In 1905 Poul Bjerre married Gunhild Wennerberg, who was the mother of his sister-in-law Amelie Posse. They remained married until Wennerberg's death in 1925.

==Portrayal in Bära bud==
The relationship between the Poul and Andreas Bjerre was the subject of the 2008 historical novel Bära bud by Norwegian author Håkan Bravinger, which was based on the diaries kept by the two brothers as well as other historical documents. In the novel Bravinger portrays Andreas Bjerre's death from suicide, leaving a note for his wife Madeleine and for his mother.

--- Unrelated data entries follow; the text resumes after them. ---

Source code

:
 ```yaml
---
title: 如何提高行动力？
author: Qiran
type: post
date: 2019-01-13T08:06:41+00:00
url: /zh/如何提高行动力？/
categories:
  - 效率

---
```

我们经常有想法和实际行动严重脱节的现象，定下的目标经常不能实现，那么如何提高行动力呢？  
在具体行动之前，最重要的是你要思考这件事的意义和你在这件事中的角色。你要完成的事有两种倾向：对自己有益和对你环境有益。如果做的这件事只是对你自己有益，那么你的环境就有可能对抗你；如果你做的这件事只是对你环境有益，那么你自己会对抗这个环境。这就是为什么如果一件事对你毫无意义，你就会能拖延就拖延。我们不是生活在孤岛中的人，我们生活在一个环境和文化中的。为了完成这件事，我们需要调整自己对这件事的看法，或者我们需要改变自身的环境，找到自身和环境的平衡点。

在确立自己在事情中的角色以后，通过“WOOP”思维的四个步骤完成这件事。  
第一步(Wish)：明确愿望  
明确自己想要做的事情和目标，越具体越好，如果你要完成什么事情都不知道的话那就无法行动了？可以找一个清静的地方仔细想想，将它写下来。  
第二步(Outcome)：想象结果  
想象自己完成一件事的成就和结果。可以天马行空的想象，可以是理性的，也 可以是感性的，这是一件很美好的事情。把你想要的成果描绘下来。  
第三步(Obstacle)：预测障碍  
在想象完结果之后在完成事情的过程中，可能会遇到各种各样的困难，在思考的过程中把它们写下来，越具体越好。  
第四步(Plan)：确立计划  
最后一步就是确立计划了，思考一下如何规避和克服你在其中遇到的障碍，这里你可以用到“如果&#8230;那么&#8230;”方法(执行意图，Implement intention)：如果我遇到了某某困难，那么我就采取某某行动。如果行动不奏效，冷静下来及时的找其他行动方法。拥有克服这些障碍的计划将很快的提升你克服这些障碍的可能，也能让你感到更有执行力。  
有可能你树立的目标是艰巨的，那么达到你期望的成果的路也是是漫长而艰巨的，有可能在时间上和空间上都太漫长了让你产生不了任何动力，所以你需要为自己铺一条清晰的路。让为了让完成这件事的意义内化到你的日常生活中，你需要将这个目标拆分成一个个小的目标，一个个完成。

His brother Poul, for whom Andreas had often expressed great hatred in his diaries, is portrayed as refusing to accept that it was suicide.

== Published works ==
In English:
- "The history and practice of psychoanalysis", 1916
- "Death and renewal", 1929
- "The remaking of marriage; a contribution to the psychology of sex relationship", 1931

In German:
- Der geniale Wahnsinn. Eine Studie zum Gedächtnisse Nietzsches, 1904
- Wie deine Seele geheilt wird. Der Weg zur Lösung seelischer Konflikte, 1920
- Unruhe, Zwang, Angst, 1955
- Psychosynthese, 1971 - (Psychosynthesis, part of the series- "Schriftenreihe zur Theorie und Praxis der medizinischen Psychologie", Volume 20.